Saved entries
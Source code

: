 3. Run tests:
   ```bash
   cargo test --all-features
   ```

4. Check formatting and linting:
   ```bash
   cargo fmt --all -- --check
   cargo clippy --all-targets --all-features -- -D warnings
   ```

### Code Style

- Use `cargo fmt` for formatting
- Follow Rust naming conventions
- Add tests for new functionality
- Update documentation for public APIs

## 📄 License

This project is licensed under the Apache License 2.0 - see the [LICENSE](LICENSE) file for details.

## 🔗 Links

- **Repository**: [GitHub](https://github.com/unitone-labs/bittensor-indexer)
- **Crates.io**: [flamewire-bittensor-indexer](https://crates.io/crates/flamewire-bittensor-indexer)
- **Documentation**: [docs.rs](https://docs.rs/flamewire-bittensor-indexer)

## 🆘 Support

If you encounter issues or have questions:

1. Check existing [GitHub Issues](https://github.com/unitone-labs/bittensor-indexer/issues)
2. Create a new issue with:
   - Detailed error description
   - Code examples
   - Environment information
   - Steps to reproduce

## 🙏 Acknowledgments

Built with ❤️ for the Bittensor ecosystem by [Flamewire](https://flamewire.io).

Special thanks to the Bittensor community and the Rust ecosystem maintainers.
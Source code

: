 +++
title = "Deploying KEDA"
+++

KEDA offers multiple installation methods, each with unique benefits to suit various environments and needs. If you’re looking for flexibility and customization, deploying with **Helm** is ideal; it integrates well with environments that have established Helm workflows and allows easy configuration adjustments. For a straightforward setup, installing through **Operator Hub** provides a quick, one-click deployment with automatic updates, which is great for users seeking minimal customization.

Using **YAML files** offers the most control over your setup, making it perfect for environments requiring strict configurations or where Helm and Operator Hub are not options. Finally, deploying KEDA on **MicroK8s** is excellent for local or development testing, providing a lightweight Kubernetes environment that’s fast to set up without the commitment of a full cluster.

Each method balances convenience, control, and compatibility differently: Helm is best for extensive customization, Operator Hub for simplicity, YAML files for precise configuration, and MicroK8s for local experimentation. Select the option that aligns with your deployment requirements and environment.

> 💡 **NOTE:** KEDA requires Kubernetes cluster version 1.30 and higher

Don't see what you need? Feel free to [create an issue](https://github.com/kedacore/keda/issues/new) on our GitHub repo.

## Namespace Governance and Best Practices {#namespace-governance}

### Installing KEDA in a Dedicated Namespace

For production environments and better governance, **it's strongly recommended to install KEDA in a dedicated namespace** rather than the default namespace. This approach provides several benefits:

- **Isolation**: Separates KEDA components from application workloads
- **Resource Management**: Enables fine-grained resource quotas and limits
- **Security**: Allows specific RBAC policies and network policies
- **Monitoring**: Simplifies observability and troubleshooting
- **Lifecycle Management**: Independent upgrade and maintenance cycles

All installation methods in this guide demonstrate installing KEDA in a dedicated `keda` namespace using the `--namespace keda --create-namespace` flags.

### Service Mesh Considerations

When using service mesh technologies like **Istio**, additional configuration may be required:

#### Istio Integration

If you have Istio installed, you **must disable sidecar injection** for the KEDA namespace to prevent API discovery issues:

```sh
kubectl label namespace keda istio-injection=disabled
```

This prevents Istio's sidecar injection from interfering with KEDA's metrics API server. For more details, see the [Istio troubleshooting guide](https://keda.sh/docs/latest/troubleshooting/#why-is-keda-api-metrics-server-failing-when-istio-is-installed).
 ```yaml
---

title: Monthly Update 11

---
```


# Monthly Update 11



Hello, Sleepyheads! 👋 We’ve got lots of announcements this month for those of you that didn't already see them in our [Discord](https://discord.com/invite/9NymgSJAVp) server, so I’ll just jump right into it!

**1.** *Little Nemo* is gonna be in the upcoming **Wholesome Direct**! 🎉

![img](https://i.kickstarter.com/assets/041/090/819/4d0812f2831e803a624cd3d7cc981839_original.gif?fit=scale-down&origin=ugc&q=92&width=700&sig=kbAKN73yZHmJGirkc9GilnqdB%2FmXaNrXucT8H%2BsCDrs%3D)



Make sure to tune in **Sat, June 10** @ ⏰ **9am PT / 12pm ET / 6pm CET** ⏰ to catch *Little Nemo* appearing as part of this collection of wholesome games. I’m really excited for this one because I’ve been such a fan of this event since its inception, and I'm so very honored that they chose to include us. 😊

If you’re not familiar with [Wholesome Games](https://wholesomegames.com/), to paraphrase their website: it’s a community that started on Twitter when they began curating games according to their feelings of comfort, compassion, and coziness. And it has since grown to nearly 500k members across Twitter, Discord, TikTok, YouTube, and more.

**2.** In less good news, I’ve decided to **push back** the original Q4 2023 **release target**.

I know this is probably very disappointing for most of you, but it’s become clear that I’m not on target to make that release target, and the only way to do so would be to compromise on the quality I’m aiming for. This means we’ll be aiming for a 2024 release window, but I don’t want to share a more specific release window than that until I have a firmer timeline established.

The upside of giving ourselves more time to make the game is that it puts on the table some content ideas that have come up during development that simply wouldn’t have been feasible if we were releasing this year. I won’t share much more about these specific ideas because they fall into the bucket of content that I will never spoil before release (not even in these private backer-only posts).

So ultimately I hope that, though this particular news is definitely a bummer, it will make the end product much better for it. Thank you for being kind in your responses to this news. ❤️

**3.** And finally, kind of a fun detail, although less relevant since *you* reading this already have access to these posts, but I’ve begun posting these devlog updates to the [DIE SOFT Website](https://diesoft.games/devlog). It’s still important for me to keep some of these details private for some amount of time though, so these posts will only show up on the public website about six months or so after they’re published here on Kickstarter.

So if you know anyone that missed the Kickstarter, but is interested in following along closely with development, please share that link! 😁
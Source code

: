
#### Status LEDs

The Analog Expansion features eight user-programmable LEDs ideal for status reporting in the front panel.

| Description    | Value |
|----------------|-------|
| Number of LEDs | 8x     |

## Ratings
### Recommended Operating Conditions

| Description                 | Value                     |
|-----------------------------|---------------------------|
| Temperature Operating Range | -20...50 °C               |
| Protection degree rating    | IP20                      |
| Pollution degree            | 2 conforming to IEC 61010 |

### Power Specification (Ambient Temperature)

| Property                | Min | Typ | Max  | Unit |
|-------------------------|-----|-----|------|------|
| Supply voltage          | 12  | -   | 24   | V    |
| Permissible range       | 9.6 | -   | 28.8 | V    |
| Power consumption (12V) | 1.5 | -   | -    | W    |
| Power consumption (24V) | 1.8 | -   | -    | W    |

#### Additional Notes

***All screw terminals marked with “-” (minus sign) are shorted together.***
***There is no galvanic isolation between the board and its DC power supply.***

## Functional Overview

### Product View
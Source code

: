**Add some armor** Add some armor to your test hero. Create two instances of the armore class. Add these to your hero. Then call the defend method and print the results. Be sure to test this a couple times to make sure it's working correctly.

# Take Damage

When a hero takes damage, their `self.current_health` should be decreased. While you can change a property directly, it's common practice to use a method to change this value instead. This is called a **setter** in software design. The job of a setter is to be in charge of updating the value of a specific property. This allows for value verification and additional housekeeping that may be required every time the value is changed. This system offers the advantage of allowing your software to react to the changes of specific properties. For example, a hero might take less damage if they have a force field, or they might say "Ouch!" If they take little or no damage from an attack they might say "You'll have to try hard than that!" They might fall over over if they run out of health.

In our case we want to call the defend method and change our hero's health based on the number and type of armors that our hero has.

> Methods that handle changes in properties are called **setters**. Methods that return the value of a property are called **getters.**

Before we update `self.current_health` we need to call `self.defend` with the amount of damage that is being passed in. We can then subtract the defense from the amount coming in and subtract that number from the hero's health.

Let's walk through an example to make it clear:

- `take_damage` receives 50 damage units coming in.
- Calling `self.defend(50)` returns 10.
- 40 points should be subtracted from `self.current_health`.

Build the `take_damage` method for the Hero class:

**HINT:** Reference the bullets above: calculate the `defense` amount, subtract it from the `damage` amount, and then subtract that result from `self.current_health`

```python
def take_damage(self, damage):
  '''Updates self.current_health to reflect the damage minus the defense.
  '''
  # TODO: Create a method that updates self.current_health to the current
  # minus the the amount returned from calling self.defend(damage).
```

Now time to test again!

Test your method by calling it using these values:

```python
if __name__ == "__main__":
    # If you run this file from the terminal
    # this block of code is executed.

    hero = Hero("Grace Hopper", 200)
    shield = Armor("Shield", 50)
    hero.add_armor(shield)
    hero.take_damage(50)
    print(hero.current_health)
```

* [Exercise directions] Among the entries above, the lines between the ones containing "1.30 and higher" and "- **Security**: Allows", inclusive, are to be transcribed exactly. No other line is to be given.

* [Completed exercise]
> 💡 **NOTE:** KEDA requires Kubernetes cluster version 1.30 and higher

Don't see what you need? Feel free to [create an issue](https://github.com/kedacore/keda/issues/new) on our GitHub repo.

## Namespace Governance and Best Practices {#namespace-governance}

### Installing KEDA in a Dedicated Namespace

For production environments and better governance, **it's strongly recommended to install KEDA in a dedicated namespace** rather than the default namespace. This approach provides several benefits:

- **Isolation**: Separates KEDA components from application workloads
- **Resource Management**: Enables fine-grained resource quotas and limits
- **Security**: Allows specific RBAC policies and network policies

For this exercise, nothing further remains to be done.